Having an understanding of arithmetic is the foundation to build from, addition, subtraction, multiplication and division. That tends to be followed by algebraic manipulation of those mechanics. Algebra gives an abstract layer to the literal numbers, and designs formulas for the execution of arithmetic. From there you can learn fields that specialize toward your studies.

Spatial math: geometry, topology, trigonometry, will describe physical space and objects. Useful for design in almost all engineering.

Mathematical logic presents the logical operators(AND, OR, NOT, etc.), and truth tables. It's useful for programming and electronic engineering. Programmers use logic for things like comparing two values and if they are equal then do this, or not equal do that. Electronic engineers use logic similarly in circuit design. Logic gates can be made to define logic operations in circuits. 
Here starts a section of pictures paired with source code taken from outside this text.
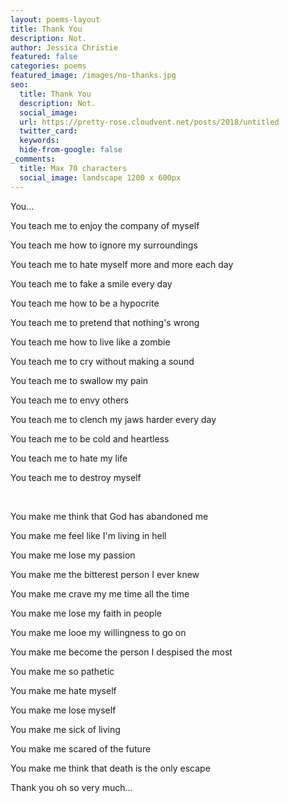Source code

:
 ```yaml
---
layout: poems-layout
title: Thank You
description: Not.
author: Jessica Christie
featured: false
categories: poems
featured_image: /images/no-thanks.jpg
seo:
  title: Thank You
  description: Not.
  social_image:
  url: https://pretty-rose.cloudvent.net/posts/2018/untitled
  twitter_card:
  keywords:
  hide-from-google: false
_comments:
  title: Max 70 characters
  social_image: landscape 1200 x 600px
---
```

You...

You teach me to enjoy the company of myself

You teach me how to ignore my surroundings

You teach me to hate myself more and more each day

You teach me to fake a smile every day

You teach me how to be a hypocrite

You teach me to pretend that nothing's wrong

You teach me how to live like a zombie

You teach me to cry without making a sound

You teach me to swallow my pain

You teach me to envy others

You teach me to clench my jaws harder every day

You teach me to be cold and heartless

You teach me to hate my life

You teach me to destroy myself

&nbsp;

You make me think that God has abandoned me

You make me feel like I'm living in hell

You make me lose my passion

You make me the bitterest person I ever knew

You make me crave my me time all the time

You make me lose my faith in people

You make me looe my willingness to go on

You make me become the person I despised the most

You make me so pathetic

You make me hate myself

You make me lose myself

You make me sick of living

You make me scared of the future

You make me think that death is the only escape

Thank you oh so very much...

&nbsp;
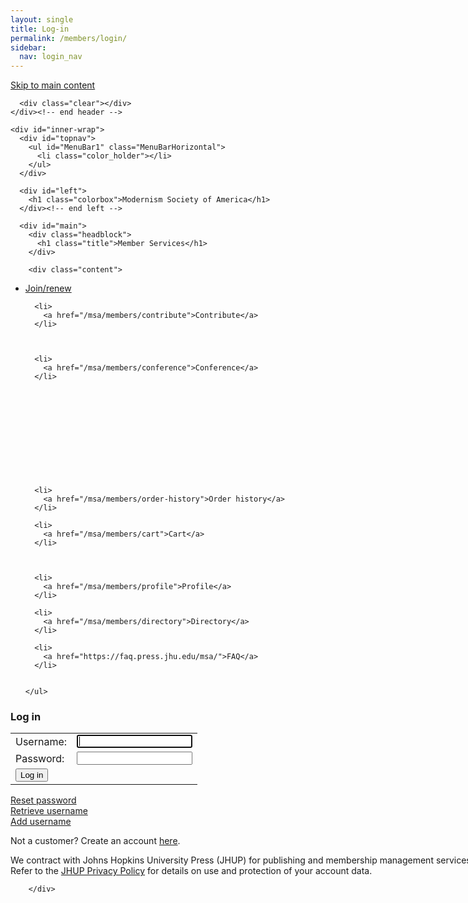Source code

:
 ```yaml
---
layout: single
title: Log-in
permalink: /members/login/
sidebar:
  nav: login_nav
---
```


<!DOCTYPE html>

<html lang="en">
<head>
  <meta name="generator" content="HTML Tidy for Linux (vers 25 March 2009), see www.w3.org">
  <meta charset="utf-8">
  <meta http-equiv="Content-Type" content="text/html; charset=us-ascii">

  <title>MSA Membership - Log in</title>
  <link rel="stylesheet" href="/msa/members/css/msa-style.css" type="text/css">
  <link rel="stylesheet" href="/msa/members/css/jhup-style.css" type="text/css">
  <link href="/msa/members/css/SpryMenuBarHorizontal.css" rel="stylesheet" type="text/css">
  <link href="/msa/members/img/msa-favicon.png" rel= "shortcut icon" type="image/gif" />

</head>

<body>
<a class="skipnav" href="#maincontent">Skip to main content</a>
  <div id="wrap">
    <div class="header" style="width: 900px;">
      <div class="logo">
        <a href="/index.html">
        <img src="/msa/members/img/MSABanner.png" alt=""></a>
      </div>

      <div class="clear"></div>
    </div><!-- end header -->

    <div id="inner-wrap">
      <div id="topnav">
        <ul id="MenuBar1" class="MenuBarHorizontal">
          <li class="color_holder"></li>
        </ul>
      </div>

      <div id="left">
        <h1 class="colorbox">Modernism Society of America</h1>
      </div><!-- end left -->

      <div id="main">
        <div class="headblock">
          <h1 class="title">Member Services</h1>
        </div>

        <div class="content">
          

<nav>
  <div class="jhup-nav-div">
    <ul class="jhup-nav">
      <li>
        <a href="/msa/members/join">Join/renew</a>
      </li>
      
      <li>
        <a href="/msa/members/contribute">Contribute</a>
      </li>
      
  
      
      <li>
        <a href="/msa/members/conference">Conference</a>
      </li>
      
  
      
  
      
  
      
  
      
  
      
  
      <li>
        <a href="/msa/members/order-history">Order history</a>
      </li>
  
      <li>
        <a href="/msa/members/cart">Cart</a>
      </li>
  
      
  
      <li>
        <a href="/msa/members/profile">Profile</a>
      </li>
  
      <li>
        <a href="/msa/members/directory">Directory</a>
      </li>
  
      <li>
        <a href="https://faq.press.jhu.edu/msa/">FAQ</a>
      </li>
  
      
    </ul>
  </div>
</nav>


<!-- <h1>Modernist Studies Association</h1> -->
<main id="maincontent">




<h3>Log in</h3>
<form action="/msa/members/log-in" method="post">
  <table border="0">
    <tbody>
      <tr>
        <td>Username:</td>
        <td><input name="login" autofocus value=""></td>
      </tr>
      <tr>
        <td>Password:</td>
        <td><input name="password" type="password"></td>
      </tr>
      <tr>
        <td colspan="2">
          <button type="submit" id="lognbtn">Log in</button>
        </td>
      </tr>
    </tbody>
  </table>
  <a href="/msa/members/forgot-password" class="forgotten">
    Reset password
  </a><br>
  <a href="/msa/members/forgot-username" class="forgotten">
    Retrieve username
  </a><br>
  <a href="/msa/members/add-login" class="forgotten">
    Add username
  </a><br>
  <input name="csrf_token" value="{SSHA}2K3DMEPXIlFympNDwTGWnP3fqSjhk4wz" type="hidden">
</form>

Not a customer? Create an account <a href="/msa/members/register">here</a>.<br>
<p style='max-width:100ex' class='footer-text'>We contract with Johns Hopkins University Press (JHUP) for publishing and membership management services. Refer to the <a href="https://www.press.jhu.edu/about/jhup-privacy-policy">JHUP Privacy Policy</a> for details on use and protection of your account data.</p>


</main>
<script type="text/javascript" src="/msa/members/js/jquery.js"> </script>
<script type="text/javascript" src="/msa/members/js/jquery.doubleScroll.js"></script>
<script type="text/javascript" src="/msa/members/js/jhup.js"> </script>





        </div>



<script async src="https://www.googletagmanager.com/gtag/js?id=UA-122948754-11"></script>
<script async src="/msa/members/js/msa-analytics.js"></script>

<script type="text/javascript" defer>
(function(d, src, c) { var t=d.scripts[d.scripts.length - 1],s=d.createElement('script');s.id='la_x2s6df8d';s.async=true;s.src=src;s.onload=s.onreadystatechange=function(){var rs=this.readyState;if(rs&&(rs!='complete')&&(rs!='loaded')){return;}c(this);};t.parentElement.insertBefore(s,t.nextSibling);})(document,
'https://jhup.ladesk.com/scripts/track.js',
function(e){ LiveAgent.createButton('uyox0una', e); });
</script>

</body>
</html>
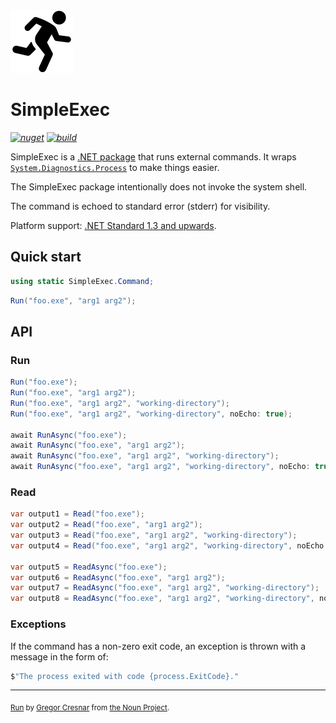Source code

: <img src="assets/simple-exec.png" width="100" />

# SimpleExec

_[![nuget](https://img.shields.io/nuget/v/SimpleExec.svg?style=flat)](https://www.nuget.org/packages/SimpleExec)_
_[![build](https://ci.appveyor.com/api/projects/status/sagnyx3o2x0bidm1/branch/master?svg=true)](https://ci.appveyor.com/project/adamralph/simple-exec/branch/master)_

SimpleExec is a [.NET package](https://www.nuget.org/packages/SimpleExec) that runs external commands. It wraps [`System.Diagnostics.Process`](https://apisof.net/catalog/System.Diagnostics.Process) to make things easier.

The SimpleExec package intentionally does not invoke the system shell.

The command is echoed to standard error (stderr) for visibility.

Platform support: [.NET Standard 1.3 and upwards](https://docs.microsoft.com/en-us/dotnet/standard/net-standard).

## Quick start

```C#
using static SimpleExec.Command;
```

```C#
Run("foo.exe", "arg1 arg2");
```

## API

### Run

```C#
Run("foo.exe");
Run("foo.exe", "arg1 arg2");
Run("foo.exe", "arg1 arg2", "working-directory");
Run("foo.exe", "arg1 arg2", "working-directory", noEcho: true);

await RunAsync("foo.exe");
await RunAsync("foo.exe", "arg1 arg2");
await RunAsync("foo.exe", "arg1 arg2", "working-directory");
await RunAsync("foo.exe", "arg1 arg2", "working-directory", noEcho: true);
```

### Read

```C#
var output1 = Read("foo.exe");
var output2 = Read("foo.exe", "arg1 arg2");
var output3 = Read("foo.exe", "arg1 arg2", "working-directory");
var output4 = Read("foo.exe", "arg1 arg2", "working-directory", noEcho: true);

var output5 = ReadAsync("foo.exe");
var output6 = ReadAsync("foo.exe", "arg1 arg2");
var output7 = ReadAsync("foo.exe", "arg1 arg2", "working-directory");
var output8 = ReadAsync("foo.exe", "arg1 arg2", "working-directory", noEcho: true);
```

### Exceptions

If the command has a non-zero exit code, an exception is thrown with a message in the form of:

```C#
$"The process exited with code {process.ExitCode}."
```

---

<sub>[Run](https://thenounproject.com/term/target/975371) by [Gregor Cresnar](https://thenounproject.com/grega.cresnar/) from [the Noun Project](https://thenounproject.com/).</sub>
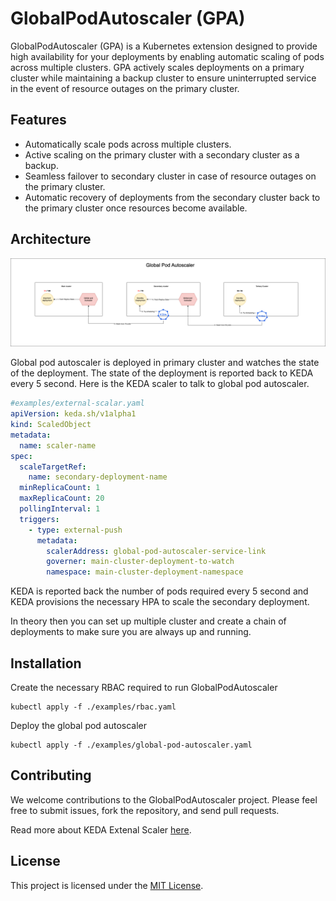 # GlobalPodAutoscaler (GPA)

GlobalPodAutoscaler (GPA) is a Kubernetes extension designed to provide high availability for your deployments by enabling automatic scaling of pods across multiple clusters. GPA actively scales deployments on a primary cluster while maintaining a backup cluster to ensure uninterrupted service in the event of resource outages on the primary cluster.

## Features

- Automatically scale pods across multiple clusters.
- Active scaling on the primary cluster with a secondary cluster as a backup.
- Seamless failover to secondary cluster in case of resource outages on the primary cluster.
- Automatic recovery of deployments from the secondary cluster back to the primary cluster once resources become available.

## Architecture

![Global Pod Autoscaler architecture](./docs/diagram.png)

Global pod autoscaler is deployed in primary cluster and watches the state of the deployment. The state of the deployment is reported back to KEDA every 5 second. Here is the KEDA scaler to talk to global pod autoscaler.

```yaml
#examples/external-scalar.yaml
apiVersion: keda.sh/v1alpha1
kind: ScaledObject
metadata:
  name: scaler-name
spec:
  scaleTargetRef:
    name: secondary-deployment-name
  minReplicaCount: 1
  maxReplicaCount: 20
  pollingInterval: 1
  triggers:
    - type: external-push
      metadata:
        scalerAddress: global-pod-autoscaler-service-link
        governer: main-cluster-deployment-to-watch
        namespace: main-cluster-deployment-namespace
```

KEDA is reported back the number of pods required every 5 second and KEDA provisions the necessary HPA to scale the secondary deployment.

In theory then you can set up multiple cluster and create a chain of deployments to make sure you are always up and running.

## Installation

Create the necessary RBAC required to run GlobalPodAutoscaler

```
kubectl apply -f ./examples/rbac.yaml
```

Deploy the global pod autoscaler

```
kubectl apply -f ./examples/global-pod-autoscaler.yaml
```

## Contributing

We welcome contributions to the GlobalPodAutoscaler project. Please feel free to submit issues, fork the repository, and send pull requests.

Read more about KEDA Extenal Scaler [here](https://keda.sh/docs/2.10/concepts/external-scalers/).

## License

This project is licensed under the [MIT License](LICENSE).
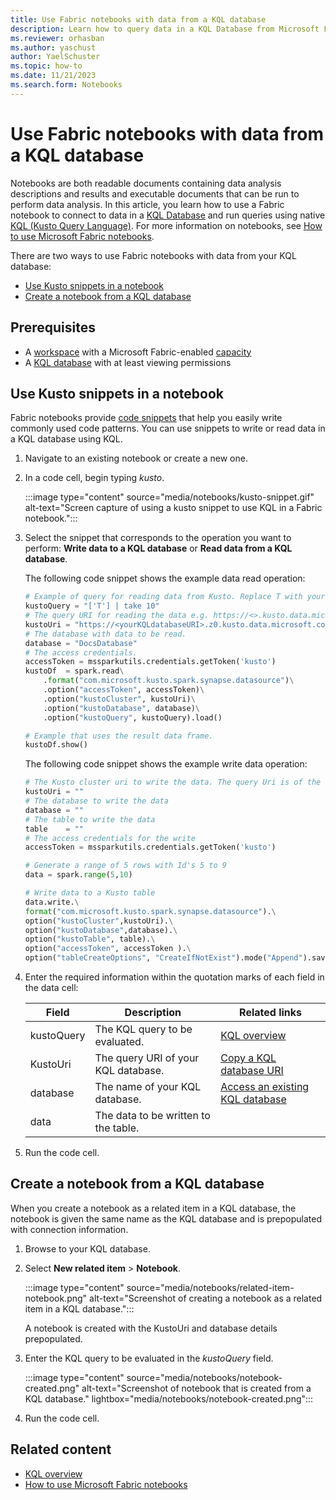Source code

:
 ```yaml
---
title: Use Fabric notebooks with data from a KQL database
description: Learn how to query data in a KQL Database from Microsoft Fabric Notebooks using KQL (Kusto Query Language)
ms.reviewer: orhasban
ms.author: yaschust
author: YaelSchuster
ms.topic: how-to
ms.date: 11/21/2023
ms.search.form: Notebooks
--- 
```

# Use Fabric notebooks with data from a KQL database

Notebooks are both readable documents containing data analysis descriptions and results and executable documents that can be run to perform data analysis. In this article, you learn how to use a Fabric notebook to connect to data in a [KQL Database](create-database.md) and run queries using native [KQL (Kusto Query Language)](/azure/data-explorer/kusto/query/index?context=/fabric/context/context-rti&pivots=fabric). For more information on notebooks, see [How to use Microsoft Fabric notebooks](../data-engineering/how-to-use-notebook.md).

There are two ways to use Fabric notebooks with data from your KQL database:

* [Use Kusto snippets in a notebook](#use-kusto-snippets-in-a-notebook)
* [Create a notebook from a KQL database](#create-a-notebook-from-a-kql-database)

## Prerequisites

* A [workspace](../get-started/create-workspaces.md) with a Microsoft Fabric-enabled [capacity](../enterprise/licenses.md#capacity)
* A [KQL database](create-database.md) with at least viewing permissions

## Use Kusto snippets in a notebook

Fabric notebooks provide [code snippets](../data-engineering/author-execute-notebook.md#code-snippets) that help you easily write commonly used code patterns. You can use snippets to write or read data in a KQL database using KQL.

1. Navigate to an existing notebook or create a new one.
1. In a code cell, begin typing *kusto*.

    :::image type="content" source="media/notebooks/kusto-snippet.gif" alt-text="Screen capture of using a kusto snippet to use KQL in a Fabric notebook.":::

1. Select the snippet that corresponds to the operation you want to perform: **Write data to a KQL database** or **Read data from a KQL database**.

    The following code snippet shows the example data read operation:

    ```Python
    # Example of query for reading data from Kusto. Replace T with your <tablename>.
    kustoQuery = "['T'] | take 10"
    # The query URI for reading the data e.g. https://<>.kusto.data.microsoft.com.
    kustoUri = "https://<yourKQLdatabaseURI>.z0.kusto.data.microsoft.com"
    # The database with data to be read.
    database = "DocsDatabase"
    # The access credentials.
    accessToken = mssparkutils.credentials.getToken('kusto')
    kustoDf  = spark.read\
        .format("com.microsoft.kusto.spark.synapse.datasource")\
        .option("accessToken", accessToken)\
        .option("kustoCluster", kustoUri)\
        .option("kustoDatabase", database)\
        .option("kustoQuery", kustoQuery).load()
    
    # Example that uses the result data frame.
    kustoDf.show()
    ```

    The following code snippet shows the example write data operation:

    ```Python
    # The Kusto cluster uri to write the data. The query Uri is of the form https://<>.kusto.data.microsoft.com 
    kustoUri = ""
    # The database to write the data
    database = ""
    # The table to write the data 
    table    = ""
    # The access credentials for the write
    accessToken = mssparkutils.credentials.getToken('kusto')
    
    # Generate a range of 5 rows with Id's 5 to 9
    data = spark.range(5,10) 
    
    # Write data to a Kusto table
    data.write.\
    format("com.microsoft.kusto.spark.synapse.datasource").\
    option("kustoCluster",kustoUri).\
    option("kustoDatabase",database).\
    option("kustoTable", table).\
    option("accessToken", accessToken ).\
    option("tableCreateOptions", "CreateIfNotExist").mode("Append").save()
    ```

1. Enter the required information within the quotation marks of each field in the data cell:

    | Field | Description | Related links |
    |---|---|---|
    | kustoQuery | The KQL query to be evaluated. | [KQL overview](/azure/data-explorer/kusto/query/index?context=/fabric/context/context-rti&pivots=fabric)
    | KustoUri | The query URI of your KQL database. | [Copy a KQL database URI](access-database-copy-uri.md#copy-uri)
    | database | The name of your KQL database. | [Access an existing KQL database](access-database-copy-uri.md)
    | data | The data to be written to the table.

1. Run the code cell.

## Create a notebook from a KQL database

When you create a notebook as a related item in a KQL database, the notebook is given the same name as the KQL database and is prepopulated with connection information.

1. Browse to your KQL database.
1. Select **New related item** > **Notebook**.

    :::image type="content" source="media/notebooks/related-item-notebook.png" alt-text="Screenshot of creating a notebook as a related item in a KQL database.":::

    A notebook is created with the KustoUri and database details prepopulated.

1. Enter the KQL query to be evaluated in the *kustoQuery* field.

    :::image type="content" source="media/notebooks/notebook-created.png" alt-text="Screenshot of notebook that is created from a KQL database." lightbox="media/notebooks/notebook-created.png":::

1. Run the code cell.

## Related content

* [KQL overview](/azure/data-explorer/kusto/query/index?context=/fabric/context/context-rti&pivots=fabric)
* [How to use Microsoft Fabric notebooks](../data-engineering/how-to-use-notebook.md)
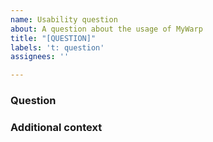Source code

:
 ```yaml
---
name: Usability question
about: A question about the usage of MyWarp
title: "[QUESTION]"
labels: 't: question'
assignees: ''

---
```


### Question
<!-- A clear and concise description of what you are asking Ex. I have set up warp limits, but they are not working as expected. -->

### Additional context
<!-- Add any other context or screenshots illustrating your question -->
Differential calculus deals with rates of change and derivatives. It applies toward physical sciences. Look up the relationships between distance, velocity, and acceleration to get a better idea. Integral calculus has definite and indefinite integrals. Definite integrals describe areas below curves, and indefinite integrals look at reversing derivatives.

Statistics looks at large sets of data and applies distribution formulas to derive probability information from that data. Its used for analysis to try and create normal or standard patterns.

As far as tips, I would say try and apply the programming knowledge you have to help you learn. Try to write simple programs that apply the formulas and ideas you're learning about. Even some simple scripting languages could work well for this. Use the internet it helps solve problems sometimes. I have recommend buying a dictionary of mathematical terms and good slide rule but those might not be as helpful anymore.

I wasn't always good at math and I still might not be, but proficiency comes with practice. Good luck.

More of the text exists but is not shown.